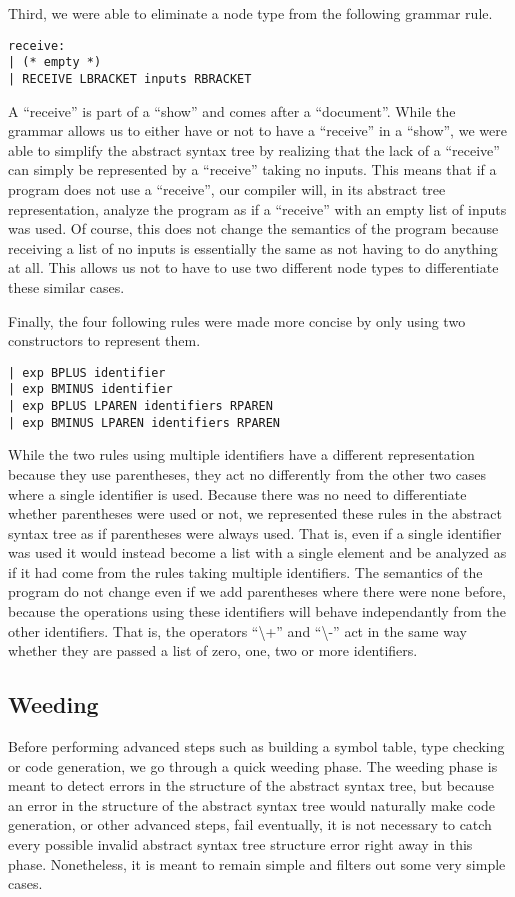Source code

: \documentclass{WigReport}
\begin{document}
Third, we were able to eliminate a node type from the following grammar rule.
\begin{verbatim}
receive:
| (* empty *)
| RECEIVE LBRACKET inputs RBRACKET
\end{verbatim}
A ``receive'' is part of a ``show'' and comes after a ``document''. While the grammar allows us to either have or not to have a ``receive'' in a ``show'', we were able to simplify the abstract syntax tree by realizing that the lack of a ``receive'' can simply be represented by a ``receive'' taking no inputs. This means that if a program does not use a ``receive'', our compiler will, in its abstract tree representation, analyze the program as if a ``receive'' with an empty list of inputs was used. Of course, this does not change the semantics of the program because receiving a list of no inputs is essentially the same as not having to do anything at all. This allows us not to have to use two different node types to differentiate these similar cases. 

Finally, the four following rules were made more concise by only using two constructors to represent them.
\begin{verbatim}
| exp BPLUS identifier
| exp BMINUS identifier
| exp BPLUS LPAREN identifiers RPAREN
| exp BMINUS LPAREN identifiers RPAREN
\end{verbatim}
While the two rules using multiple identifiers have a different representation because they use parentheses, they act no differently from the other two cases where a single identifier is used. Because there was no need to differentiate whether parentheses were used or not, we represented these rules in the abstract syntax tree as if parentheses were always used. That is, even if a single identifier was used it would instead become a list with a single element and be analyzed as if it had come from the rules taking multiple identifiers. The semantics of the program do not change even if we add parentheses where there were none before, because the operations using these identifiers will behave independantly from the other identifiers. That is, the operators ``\textbackslash+'' and ``\textbackslash-'' act in the same way whether they are passed a list of zero, one, two or more identifiers. 

\subsection{Weeding}
Before performing advanced steps such as building a symbol table, type checking or code generation, we go through a quick weeding phase. The weeding phase is meant to detect errors in the structure of the abstract syntax tree, but because an error in the structure of the abstract syntax tree would naturally make code generation, or other advanced steps, fail eventually, it is not necessary to catch every possible invalid abstract syntax tree structure error right away in this phase. Nonetheless, it is meant to remain simple and filters out some very simple cases.
\end{document}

—————

■ **INSTRUCTIONS FOR THE TASK**:
All of the records need to be reproduced exactly, with each picture omitted.

■ **PROBLEM SOLUTION**:
Source code

: \documentclass{WigReport}
\begin{document}
Third, we were able to eliminate a node type from the following grammar rule.
\begin{verbatim}
receive:
| (* empty *)
| RECEIVE LBRACKET inputs RBRACKET
\end{verbatim}
A ``receive'' is part of a ``show'' and comes after a ``document''. While the grammar allows us to either have or not to have a ``receive'' in a ``show'', we were able to simplify the abstract syntax tree by realizing that the lack of a ``receive'' can simply be represented by a ``receive'' taking no inputs. This means that if a program does not use a ``receive'', our compiler will, in its abstract tree representation, analyze the program as if a ``receive'' with an empty list of inputs was used. Of course, this does not change the semantics of the program because receiving a list of no inputs is essentially the same as not having to do anything at all. This allows us not to have to use two different node types to differentiate these similar cases. 

Finally, the four following rules were made more concise by only using two constructors to represent them.
\begin{verbatim}
| exp BPLUS identifier
| exp BMINUS identifier
| exp BPLUS LPAREN identifiers RPAREN
| exp BMINUS LPAREN identifiers RPAREN
\end{verbatim}
While the two rules using multiple identifiers have a different representation because they use parentheses, they act no differently from the other two cases where a single identifier is used. Because there was no need to differentiate whether parentheses were used or not, we represented these rules in the abstract syntax tree as if parentheses were always used. That is, even if a single identifier was used it would instead become a list with a single element and be analyzed as if it had come from the rules taking multiple identifiers. The semantics of the program do not change even if we add parentheses where there were none before, because the operations using these identifiers will behave independantly from the other identifiers. That is, the operators ``\textbackslash+'' and ``\textbackslash-'' act in the same way whether they are passed a list of zero, one, two or more identifiers. 

\subsection{Weeding}
Before performing advanced steps such as building a symbol table, type checking or code generation, we go through a quick weeding phase. The weeding phase is meant to detect errors in the structure of the abstract syntax tree, but because an error in the structure of the abstract syntax tree would naturally make code generation, or other advanced steps, fail eventually, it is not necessary to catch every possible invalid abstract syntax tree structure error right away in this phase. Nonetheless, it is meant to remain simple and filters out some very simple cases.
\end{document}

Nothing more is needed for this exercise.